◆ Your goal ◆
Every line of the data that includes "在开发工具Eclipse下" should be copied out.

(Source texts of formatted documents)
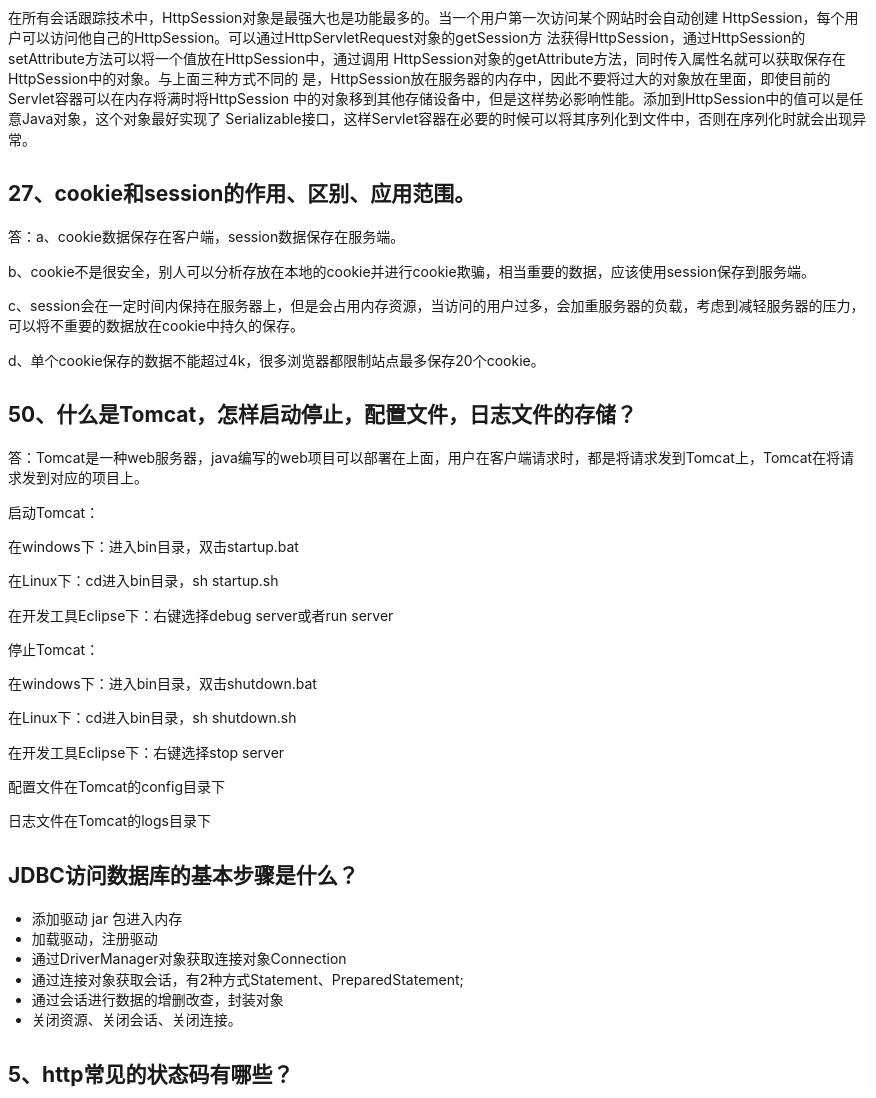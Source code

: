 在所有会话跟踪技术中，HttpSession对象是最强大也是功能最多的。当一个用户第一次访问某个网站时会自动创建 HttpSession，每个用户可以访问他自己的HttpSession。可以通过HttpServletRequest对象的getSession方 法获得HttpSession，通过HttpSession的setAttribute方法可以将一个值放在HttpSession中，通过调用 HttpSession对象的getAttribute方法，同时传入属性名就可以获取保存在HttpSession中的对象。与上面三种方式不同的 是，HttpSession放在服务器的内存中，因此不要将过大的对象放在里面，即使目前的Servlet容器可以在内存将满时将HttpSession 中的对象移到其他存储设备中，但是这样势必影响性能。添加到HttpSession中的值可以是任意Java对象，这个对象最好实现了 Serializable接口，这样Servlet容器在必要的时候可以将其序列化到文件中，否则在序列化时就会出现异常。



## **27、cookie和session的作用、区别、应用范围。**

答：a、cookie数据保存在客户端，session数据保存在服务端。

   b、cookie不是很安全，别人可以分析存放在本地的cookie并进行cookie欺骗，相当重要的数据，应该使用session保存到服务端。

   c、session会在一定时间内保持在服务器上，但是会占用内存资源，当访问的用户过多，会加重服务器的负载，考虑到减轻服务器的压力，可以将不重要的数据放在cookie中持久的保存。

   d、单个cookie保存的数据不能超过4k，很多浏览器都限制站点最多保存20个cookie。




## **50、什么是Tomcat，怎样启动停止，配置文件，日志文件的存储？**

答：Tomcat是一种web服务器，java编写的web项目可以部署在上面，用户在客户端请求时，都是将请求发到Tomcat上，Tomcat在将请求发到对应的项目上。

启动Tomcat：

在windows下：进入bin目录，双击startup.bat

在Linux下：cd进入bin目录，sh startup.sh

在开发工具Eclipse下：右键选择debug server或者run server

停止Tomcat：

在windows下：进入bin目录，双击shutdown.bat

在Linux下：cd进入bin目录，sh shutdown.sh

在开发工具Eclipse下：右键选择stop server

配置文件在Tomcat的config目录下

日志文件在Tomcat的logs目录下





## JDBC访问数据库的基本步骤是什么？

- 添加驱动 jar 包进入内存
- 加载驱动，注册驱动
- 通过DriverManager对象获取连接对象Connection
- 通过连接对象获取会话，有2种方式Statement、PreparedStatement;
- 通过会话进行数据的增删改查，封装对象
- 关闭资源、关闭会话、关闭连接。





## 5、http常见的状态码有哪些？
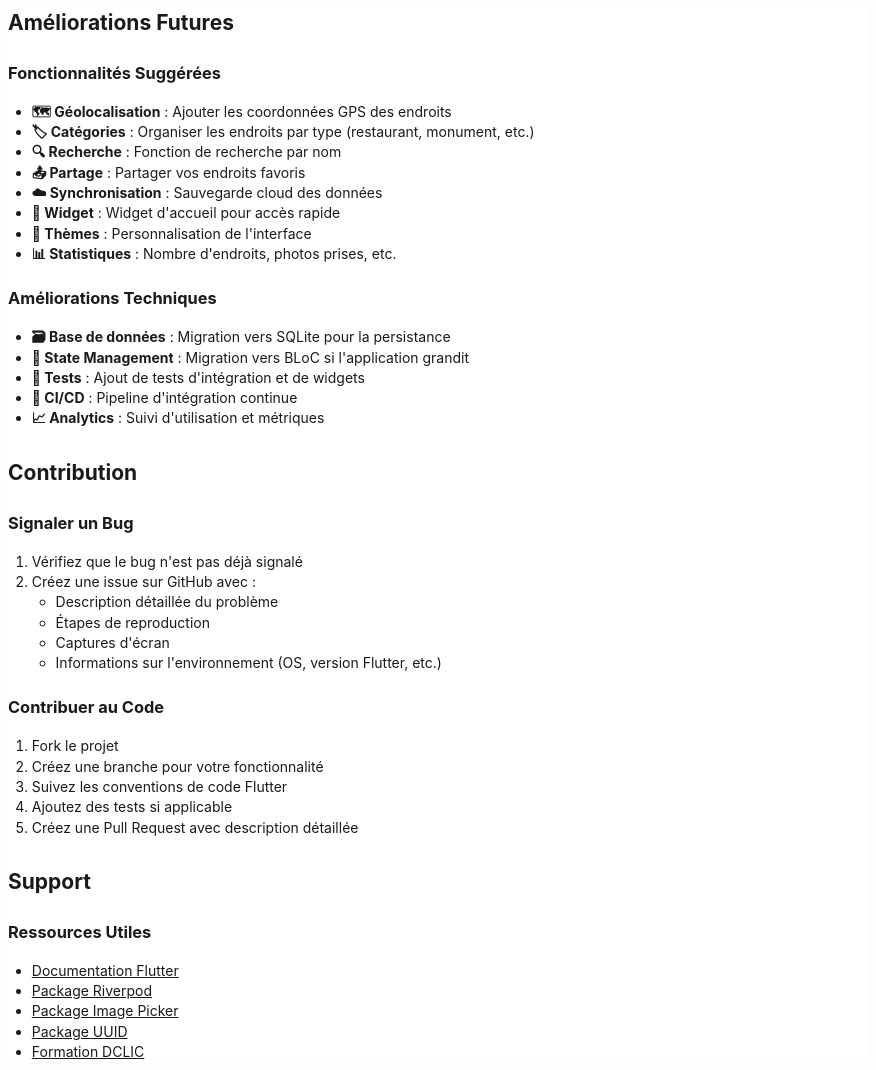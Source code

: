 ## Améliorations Futures

### Fonctionnalités Suggérées

- **🗺️ Géolocalisation** : Ajouter les coordonnées GPS des endroits
- **🏷️ Catégories** : Organiser les endroits par type (restaurant, monument, etc.)
- **🔍 Recherche** : Fonction de recherche par nom
- **📤 Partage** : Partager vos endroits favoris
- **☁️ Synchronisation** : Sauvegarde cloud des données
- **📱 Widget** : Widget d'accueil pour accès rapide
- **🎨 Thèmes** : Personnalisation de l'interface
- **📊 Statistiques** : Nombre d'endroits, photos prises, etc.

### Améliorations Techniques

- **🗃️ Base de données** : Migration vers SQLite pour la persistance
- **🔄 State Management** : Migration vers BLoC si l'application grandit
- **🧪 Tests** : Ajout de tests d'intégration et de widgets
- **🚀 CI/CD** : Pipeline d'intégration continue
- **📈 Analytics** : Suivi d'utilisation et métriques

## Contribution

### Signaler un Bug

1. Vérifiez que le bug n'est pas déjà signalé
2. Créez une issue sur GitHub avec :
   - Description détaillée du problème
   - Étapes de reproduction
   - Captures d'écran
   - Informations sur l'environnement (OS, version Flutter, etc.)

### Contribuer au Code

1. Fork le projet
2. Créez une branche pour votre fonctionnalité
3. Suivez les conventions de code Flutter
4. Ajoutez des tests si applicable
5. Créez une Pull Request avec description détaillée

## Support

### Ressources Utiles

- [Documentation Flutter](https://docs.flutter.dev/)
- [Package Riverpod](https://pub.dev/packages/flutter_riverpod)
- [Package Image Picker](https://pub.dev/packages/image_picker)
- [Package UUID](https://pub.dev/packages/uuid)
- [Formation DCLIC](https://www.dclic.org/)
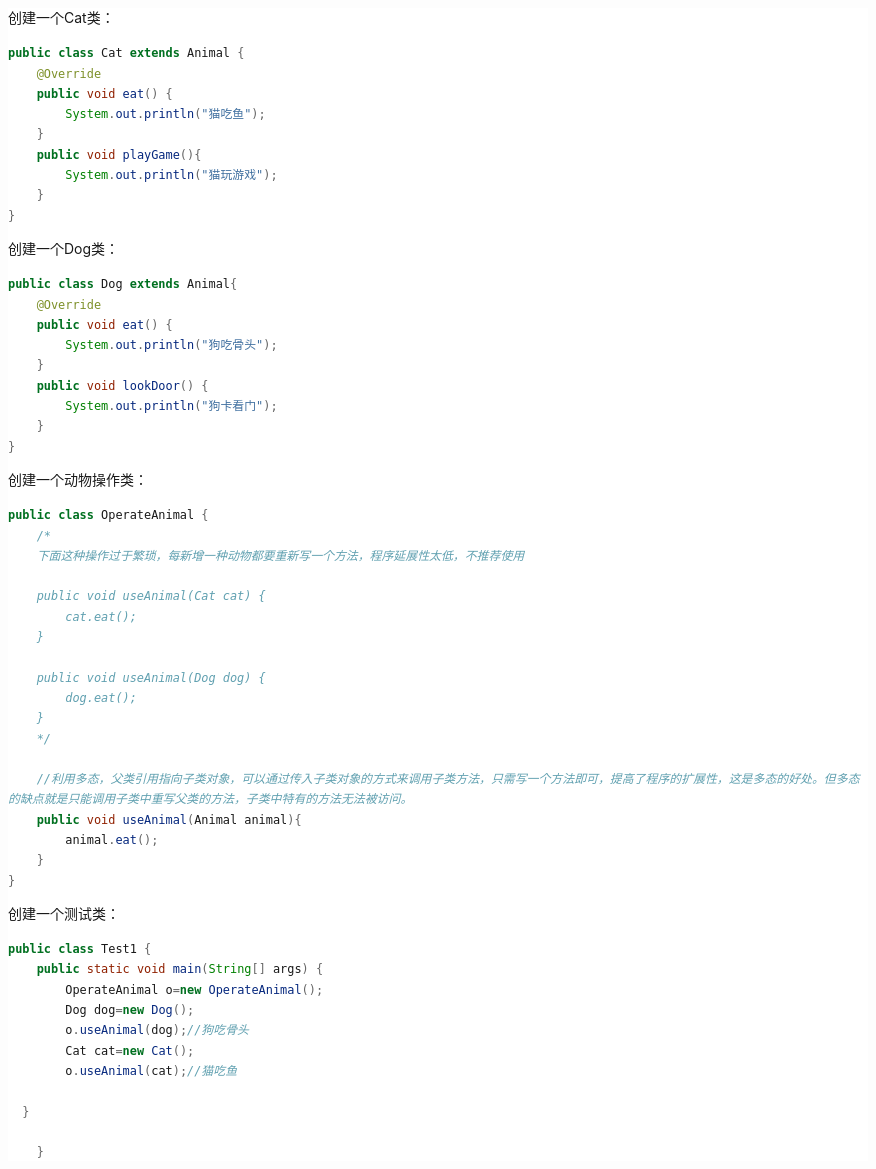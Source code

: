 创建一个Cat类：

```java
public class Cat extends Animal {
    @Override
    public void eat() {
        System.out.println("猫吃鱼");
    }
    public void playGame(){
        System.out.println("猫玩游戏");
    }
}
```

创建一个Dog类：

```java
public class Dog extends Animal{
    @Override
    public void eat() {
        System.out.println("狗吃骨头");
    }
    public void lookDoor() {
        System.out.println("狗卡看门");
    }
}
```

创建一个动物操作类：

```java
public class OperateAnimal {
    /*
    下面这种操作过于繁琐，每新增一种动物都要重新写一个方法，程序延展性太低，不推荐使用

    public void useAnimal(Cat cat) {
        cat.eat();
    }

    public void useAnimal(Dog dog) {
        dog.eat();
    }
    */

    //利用多态，父类引用指向子类对象，可以通过传入子类对象的方式来调用子类方法，只需写一个方法即可，提高了程序的扩展性，这是多态的好处。但多态的缺点就是只能调用子类中重写父类的方法，子类中特有的方法无法被访问。
    public void useAnimal(Animal animal){
        animal.eat();
    }
}
```

创建一个测试类：

```java
public class Test1 {
    public static void main(String[] args) {
        OperateAnimal o=new OperateAnimal();
        Dog dog=new Dog();
        o.useAnimal(dog);//狗吃骨头
        Cat cat=new Cat();
        o.useAnimal(cat);//猫吃鱼
        
  }

    }
```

◆ Your solution ◆
在开发工具Eclipse下：右键选择debug server或者run server
在开发工具Eclipse下：右键选择stop server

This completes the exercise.